▸ About this task:
Reproduce, from the line containing "and newlines rather" to the last line of the material, every line exactly.

▸ Source information:
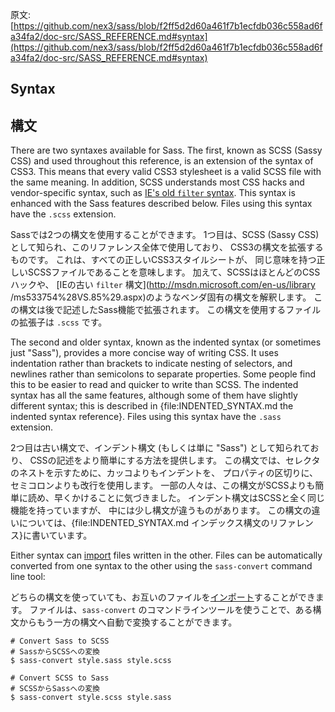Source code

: 原文:[https://github.com/nex3/sass/blob/f2ff5d2d60a461f7b1ecfdb036c558ad6fa34fa2/doc-src/SASS_REFERENCE.md#syntax](https://github.com/nex3/sass/blob/f2ff5d2d60a461f7b1ecfdb036c558ad6fa34fa2/doc-src/SASS_REFERENCE.md#syntax)

## Syntax

## 構文

There are two syntaxes available for Sass.
The first, known as SCSS (Sassy CSS) and used throughout this reference,
is an extension of the syntax of CSS3.
This means that every valid CSS3 stylesheet
is a valid SCSS file with the same meaning.
In addition, SCSS understands most CSS hacks
and vendor-specific syntax, such as [IE's old `filter`
syntax](http://msdn.microsoft.com/en-us/library/ms533754%28VS.85%29.aspx).
This syntax is enhanced with the Sass features described below.
Files using this syntax have the `.scss` extension.

Sassでは2つの構文を使用することができます。
1つ目は、SCSS (Sassy CSS)として知られ、このリファレンス全体で使用しており、
CSS3の構文を拡張するものです。
これは、すべての正しいCSS3スタイルシートが、
同じ意味を持つ正しいSCSSファイルであることを意味します。
加えて、SCSSはほとんどのCSSハックや、
[IEの古い `filter` 構文](http://msdn.microsoft.com/en-us/library
/ms533754%28VS.85%29.aspx)のようなベンダ固有の構文を解釈します。
この構文は後で記述したSass機能で拡張されます。
この構文を使用するファイルの拡張子は `.scss` です。

The second and older syntax, known as the indented syntax (or sometimes
just "Sass"),
provides a more concise way of writing CSS.
It uses indentation rather than brackets to indicate nesting of selectors,
and newlines rather than semicolons to separate properties.
Some people find this to be easier to read and quicker to write than SCSS.
The indented syntax has all the same features,
although some of them have slightly different syntax;
this is described in {file:INDENTED_SYNTAX.md the indented syntax
reference}.
Files using this syntax have the `.sass` extension.

2つ目は古い構文で、インデント構文 (もしくは単に "Sass") として知られており、
CSSの記述をより簡単にする方法を提供します。
この構文では、セレクタのネストを示すために、カッコよりもインデントを、
プロパティの区切りに、セミコロンよりも改行を使用します。
一部の人々は、この構文がSCSSよりも簡単に読め、早くかけることに気づきました。
インデント構文はSCSSと全く同じ機能を持っていますが、
中には少し構文が違うものがあります。
この構文の違いについては、{file:INDENTED_SYNTAX.md インデックス構文のリファレンス}に書いています。

Either syntax can [import](#import) files written in the other.
Files can be automatically converted from one syntax to the other
using the `sass-convert` command line tool:

どちらの構文を使っていても、お互いのファイルを[インポート](#import)することができます。
ファイルは、`sass-convert` のコマンドラインツールを使うことで、ある構文からもう一方の構文へ自動で変換することができます。

    # Convert Sass to SCSS
    # SassからSCSSへの変換
    $ sass-convert style.sass style.scss

    # Convert SCSS to Sass
    # SCSSからSassへの変換
    $ sass-convert style.scss style.sass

▸ Your response:
and newlines rather than semicolons to separate properties.
Some people find this to be easier to read and quicker to write than SCSS.
The indented syntax has all the same features,
although some of them have slightly different syntax;
this is described in {file:INDENTED_SYNTAX.md the indented syntax
reference}.
Files using this syntax have the `.sass` extension.

2つ目は古い構文で、インデント構文 (もしくは単に "Sass") として知られており、
CSSの記述をより簡単にする方法を提供します。
この構文では、セレクタのネストを示すために、カッコよりもインデントを、
プロパティの区切りに、セミコロンよりも改行を使用します。
一部の人々は、この構文がSCSSよりも簡単に読め、早くかけることに気づきました。
インデント構文はSCSSと全く同じ機能を持っていますが、
中には少し構文が違うものがあります。
この構文の違いについては、{file:INDENTED_SYNTAX.md インデックス構文のリファレンス}に書いています。

Either syntax can [import](#import) files written in the other.
Files can be automatically converted from one syntax to the other
using the `sass-convert` command line tool:

どちらの構文を使っていても、お互いのファイルを[インポート](#import)することができます。
ファイルは、`sass-convert` のコマンドラインツールを使うことで、ある構文からもう一方の構文へ自動で変換することができます。

    # Convert Sass to SCSS
    # SassからSCSSへの変換
    $ sass-convert style.sass style.scss

    # Convert SCSS to Sass
    # SCSSからSassへの変換
    $ sass-convert style.scss style.sass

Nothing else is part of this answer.